Set forth below is the text of a recent comment that I posted to the discussion thread for another blog entry at this site:
VII is “half-baked” because you can’t define how to implement it. That’s what that term means. People have asked you countless times to define the VII strategy. You duck, dodge, evade until people get tired of asking, and finally you get banned. Playful fun for you, annoying noise for everyone else.
“Valuations affect returns” is not a strategy. Why is it so impossible for you to grasp that simple fact?
You implement the strategy by aiming to keep your risk profile constant over time rather than your stock allocation. That’s it. That’s the only difference from Buy-and-Hold.
If the market were efficient, your risk profile would remain constant even if you never changed your stock allocation. If valuations affect long-term returns, you MUST adjust your stock allocation in response to big shifts in valuations to have any hope whatsoever of keeping your risk profile even roughly constant. So Valuation-Informed Indexers do that.
Just do everything that you would do as a Buy-and-Holder but then add in the last 37 years of peer-reviewed, “revolutionary,” Nobel-prize-winning research, and you’ve got it. It’s not at all hard to understand what to do or why you need to do it. The hard part is saying the words “I” and “Was” and “Wrong.” Lots of people have their lives invested in Buy-and-Hold. It is hard for them to accept that they have been doing it wrong all these years.
It is by talking things over that we work through that pain. That’s why it is so important that we open every discussion board and blog on the internet to honest posting. We can’t begin the healing process until we bring the financial fraud stuff to a full and complete stop.

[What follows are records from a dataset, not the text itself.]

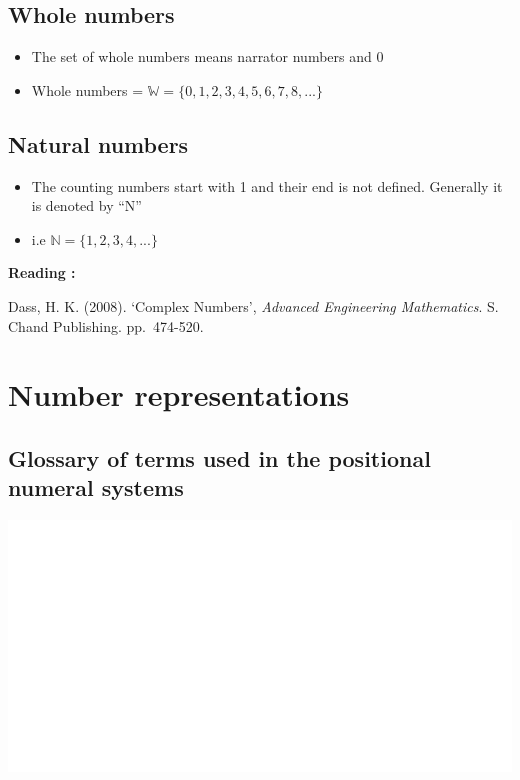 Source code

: \documentclass[]{book}
\providecommand{\tightlist}{%
  \setlength{\itemsep}{0pt}\setlength{\parskip}{0pt}}
\begin{document}
\hypertarget{whole-numbers}{%
\subsection{Whole numbers}\label{whole-numbers}}

\begin{itemize}
\tightlist
\item
  The set of whole numbers means narrator numbers and \(0\)
\item
  Whole numbers = \(\mathbb{W} = \{ 0,1,2,3,4,5,6,7,8,...\}\)
\end{itemize}

\hypertarget{natural-numbers}{%
\subsection{Natural numbers}\label{natural-numbers}}

\begin{itemize}
\tightlist
\item
  The counting numbers start with 1 and their end is not defined. Generally it is denoted by ``N''
\item
  i.e \(\mathbb{N} =\{1,2,3,4,...\}\)
\end{itemize}

\textbf{Reading :}

Dass, H. K. (2008). `Complex Numbers', \emph{Advanced Engineering Mathematics}. S. Chand Publishing. pp.~474-520.

\hypertarget{number-representations}{%
\section{Number representations}\label{number-representations}}

\hypertarget{glossary-of-terms-used-in-the-positional-numeral-systems}{%
\subsection{Glossary of terms used in the positional numeral systems}\label{glossary-of-terms-used-in-the-positional-numeral-systems}}

\begin{center}\includegraphics[width=1\linewidth]{figure/NSbox1-1} \end{center}
\end{document}
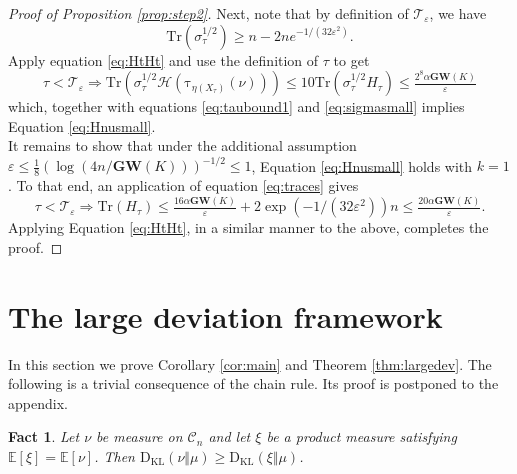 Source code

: \documentclass[12pt]{article}
\def \tilt{ \mathrm{\tau} }
\def \EE {\mathbb E}
\def \eps {\varepsilon}
\def \TTT {\mathcal{T}}
\def \tr {\mathrm{Tr}}
\def \DC {\mathcal{C}_n}
\def \MW {\mathbf{GW}}
\def \KL {\mathrm{D}_{\mathrm{KL}}}
\def \HH {\mathcal{H}}
\newtheorem{fact}[theorem]{Fact}
\theoremstyle{definition}
\theoremstyle{remark}
\begin{document}
\begin{proof}[Proof of Proposition \ref{prop:step2}]
Next, note that by definition of $\TTT_\eps$, we have
\begin{equation}\label{eq:sigmasmall}
\tr(\sigma_\tau^{1/2}) \geq n - 2 n e^{-1/(32 \eps^2)}.
\end{equation}
Apply equation \eqref{eq:HtHt} and use the definition of $\tau$ to get
$$
\tau < \TTT_\eps \Rightarrow \tr \left ( \sigma_\tau^{1/2} \HH(\tilt_{\eta(X_\tau)}(\nu)) \right ) \leq 10 \tr \left (\sigma_\tau^{1/2} H_\tau \right ) \leq \tfrac{2^8 \alpha \MW(K) }{\eps}
$$
which, together with equations \eqref{eq:taubound1} and \eqref{eq:sigmasmall} implies Equation \eqref{eq:Hnusmall}.  \\

It remains to show that under the additional assumption $\eps \leq \tfrac 1 8 \left (\log(4n/\MW(K) ) \right  )^{-1/2} \leq 1$, Equation \eqref{eq:Hnusmall} holds with $k=1$. To that end, an application of equation \eqref{eq:traces} gives
$$
\tau < \TTT_\eps \Rightarrow \tr(H_{\tau}) \leq \tfrac{16 \alpha \MW(K)}{\eps} + 2 \exp(-1 / (32 \eps^2)) n \leq \tfrac{20 \alpha \MW(K)}{\eps}.
$$
Applying Equation \eqref{eq:HtHt}, in a similar manner to the above, completes the proof.
\end{proof}

\section{The large deviation framework}

In this section we prove Corollary \ref{cor:main} and Theorem \ref{thm:largedev}. The following is a trivial consequence of the chain rule. Its proof is postponed to the appendix.
\begin{fact} \label{fact:chain}
	Let $\nu$ be measure on $\DC$ and let $\xi$ be a product measure satisfying $\EE[\xi] = \EE[\nu]$. Then $\KL(\nu \Vert \mu) \geq \KL(\xi \Vert \mu)$.
\end{fact}
\end{document}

A simple example of how you implement a research-based model is to calculate the safe withdrawal rate accurately. At the top of the bubble, it was 1.6 percent going by the research and 4.0 percent going by the discredited Buy-and-Hold Model. Do you see how those are different numbers?
Now, you can take out whatever you want. Not all Buy-and-Holders take out 4 percent in retirement. The safe withdrawal rate is defined as the withdrawal rate that will work if the worst-case scenario ever seen in history happens to pop up in your retirement. That’s a very safe number. So a Buy-and-Holder might say “I’m going to take 4.5 percent, not 4 percent, that’s safe enough for me. Fine, you know? It’s his choice. It’s the same with a Valuation-Informed Indexer. He might take 2.0 instead of 1.6 even though his retirement begins at a time when valuations are what they were at the top of the bubble. What of it? It’s his money so it’s his choice.
The different between the two models is that the Valuation-Informed Indexer uses valuation-adjusted numbers to INFORM his decision. He starts with 1.6 and makes whatever personal adjustments he wants to that number, he doesn’t start with 4.0 and make whatever personal adjustments he wants to that number. The difference in implementation is that the Valuation-Informed Indexer uses accurate calculations. The last 37 years of peer-reviewed research shows that you have to take valuations into consideration to get the numbers right, so he does that.
Make sense?
Rob


Rob says:”The hard part is saying the words “I” and “Was” and “Wrong.”
Yes, Rob, that is your problem. You haven’t said those words and you refuse to face reality.
No, I haven’t said those words. I don’t believe that I was wrong. So it would be dishonest of me to say them.
I HAVE said the words “I COULD be wrong.” That’s a big deal. When people say “I COULD be wrong,” it becomes possible for them to engage in civil and reasoned discussions with others holding different views.
Jack Bogle has not said “I could be wrong.” Mel Lindauer has not said “I could be wrong.” John Greaney has not said “I could be wrong.”
I believe that, in the days following the next price crash, all three of them will say those words (I presume that Bogle will say them first). Then we will be off to the races. From that point forward, it will be good stuff piled on top of good stuff piled on top of good stuff for all of us. I wish that those three had said those words years ago. I wish that Bogle had said those words on the day in 1981 when Nobel-prize-winning economist Robert Shiller published his “revolutionary” (Shiller’s word) peer-reviewed research showing that valuations affect long-term returns.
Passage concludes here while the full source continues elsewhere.